My objective was to develop a lane detection algorithm. There are a number of different ways to detect lanes using information from a camera. Below are two methods of lane detection that I developed for the McMaster Engineering EcoCar 3 ADAS system.

Basic Lane Detection

Filter colours from the image to give prominence to road-lines in the image. The majority of road-lines are white and yellow, allowing their colours (and shape) to be extracted from the image.

Open Road

Select a region of interest, anything outside of this region of interest can be ignored.
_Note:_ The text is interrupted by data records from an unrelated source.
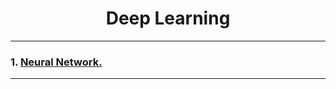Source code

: <h1 align="center">Deep Learning</h1>

---

### 1. [Neural Network.](https://github.com/DarshanRokkad/Data_Science/tree/master/05_Deep_Learning/Week_21_Neural_Network)

---


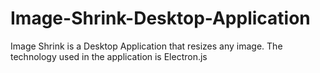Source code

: # Image-Shrink-Desktop-Application
Image Shrink is a Desktop Application that resizes any image. The technology used in the application is Electron.js
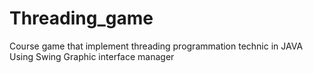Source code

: # Threading_game
Course game that implement threading programmation technic in JAVA
Using Swing Graphic interface manager
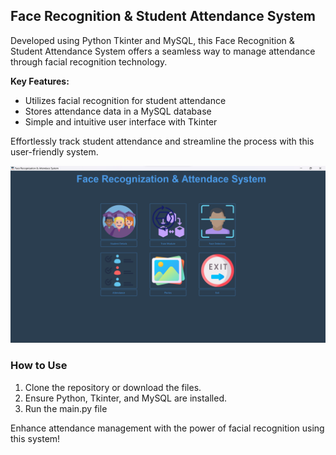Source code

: 
## Face Recognition & Student Attendance System

Developed using Python Tkinter and MySQL, this Face Recognition & Student Attendance System offers a seamless way to manage attendance through facial recognition technology.

**Key Features:**
- Utilizes facial recognition for student attendance
- Stores attendance data in a MySQL database
- Simple and intuitive user interface with Tkinter

Effortlessly track student attendance and streamline the process with this user-friendly system.

![Face Recognition & Student Attendance System Screenshot](ss/screenshot.png)

### How to Use
1. Clone the repository or download the files.
2. Ensure Python, Tkinter, and MySQL are installed.
3. Run the main.py file

Enhance attendance management with the power of facial recognition using this system!
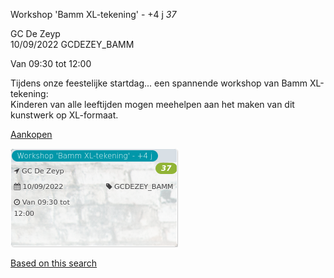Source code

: Workshop 'Bamm XL-tekening' - +4 j *37*

GC De Zeyp  
10/09/2022 GCDEZEY\_BAMM  

Van 09:30 tot 12:00

  

  

Tijdens onze feestelijke startdag... een spannende workshop van Bamm XL-tekening:  
Kinderen van alle leeftijden mogen meehelpen aan het maken van dit kunstwerk op XL-formaat.  

[Aankopen](https://tickets.vgc.be/ticketingActivity/subscribe/GCDEZEY_BAMM)

![](80307.png)

[Based on this search](https://tickets.vgc.be/activity/index?&vrijeplaatsen=1&Age%5B%5D=4%2C6&entity=276)
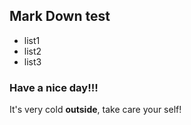 ## Mark Down test
- list1
- list2
- list3

### Have a nice day!!!


It's very cold **outside**, take care your self!


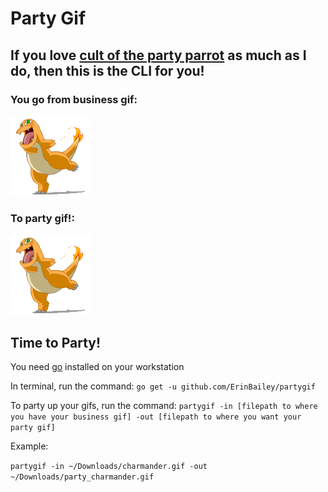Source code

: # Party Gif

## If you love [cult of the party parrot](http://cultofthepartyparrot.com/)  as much as I do, then this is the CLI for you! 

### You go from business gif:
![CHARMANDER](images/charmander.gif)

### To party gif!:
![PARTY_CHARMANDER](images/party_charmander.gif)

## Time to Party!
You need [go](https://golang.org/doc/install) installed on your workstation

In terminal, run the command:
`go get -u github.com/ErinBailey/partygif`

To party up your gifs, run the command:
`partygif -in [filepath to where you have your business gif] -out [filepath to where you want your party gif]`

Example:

`partygif -in ~/Downloads/charmander.gif -out ~/Downloads/party_charmander.gif`
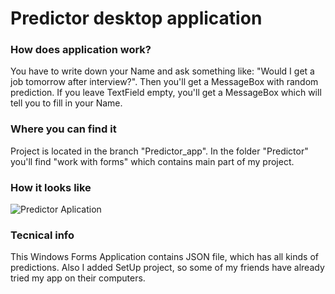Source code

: # Predictor desktop application

### How does application work?
You have to write down your Name and ask something like: "Would I get a job tomorrow after interview?".
Then you'll get a MessageBox with random prediction.
If you leave TextField empty, you'll get a MessageBox which will tell you to fill in your Name.

### Where you can find it
Project is located in the branch "Predictor_app". 
In the folder "Predictor" you'll find "work with forms" which contains main part of my project.

### How it looks like
![Predictor Aplication](./Resources/Predictor-Video.gif)

### Tecnical info
This Windows Forms Application contains JSON file, which has all kinds of predictions.
Also I added SetUp project, so some of my friends have already tried my app on their computers.
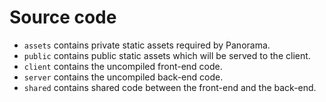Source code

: # Source code
- `assets` contains private static assets required by Panorama.
- `public` contains public static assets which will be served to the client.
- `client` contains the uncompiled front-end code.
- `server` contains the uncompiled back-end code.
- `shared` contains shared code between the front-end and the back-end.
Regions of interest improve the efficiency of computer vision algorithms by reducing the amount of data you need to process.

Open Road

Extract the remaining image elements, and place annotated marking data over the original image. At this point, the lanes have been detected.

Open Road

This method of extracting lanes from colour data is effective, however lanes are not always the same colour. In the real world, lanes are often both yellow and white. Thus this method of detecting lanes using solely colour is not very reliable.

Better Lane Detection

A better method of lane detection involves using Computer Vision algorithms to extract, and detect edges that describe shapes within an image. Specifically, I used what's known as 'Canny Edge Detection' to analyze changes in brightness throughout an image, and extract edge features based on this information. With edge detection, large variation in brightness between neighboring pixels corresponds to an edge, which in the case of automated driving, is often a lane marking.

Open Road

After the edges have been found in the image, apply the Hough transform within a region of interest to detect lines.

Open Road

In the end, the use of common computer vision algorithms to extract and detect lane markings is significantly more successful than using other colour-based filtering method. This method of detection is the best choice for the final production of ADAS software.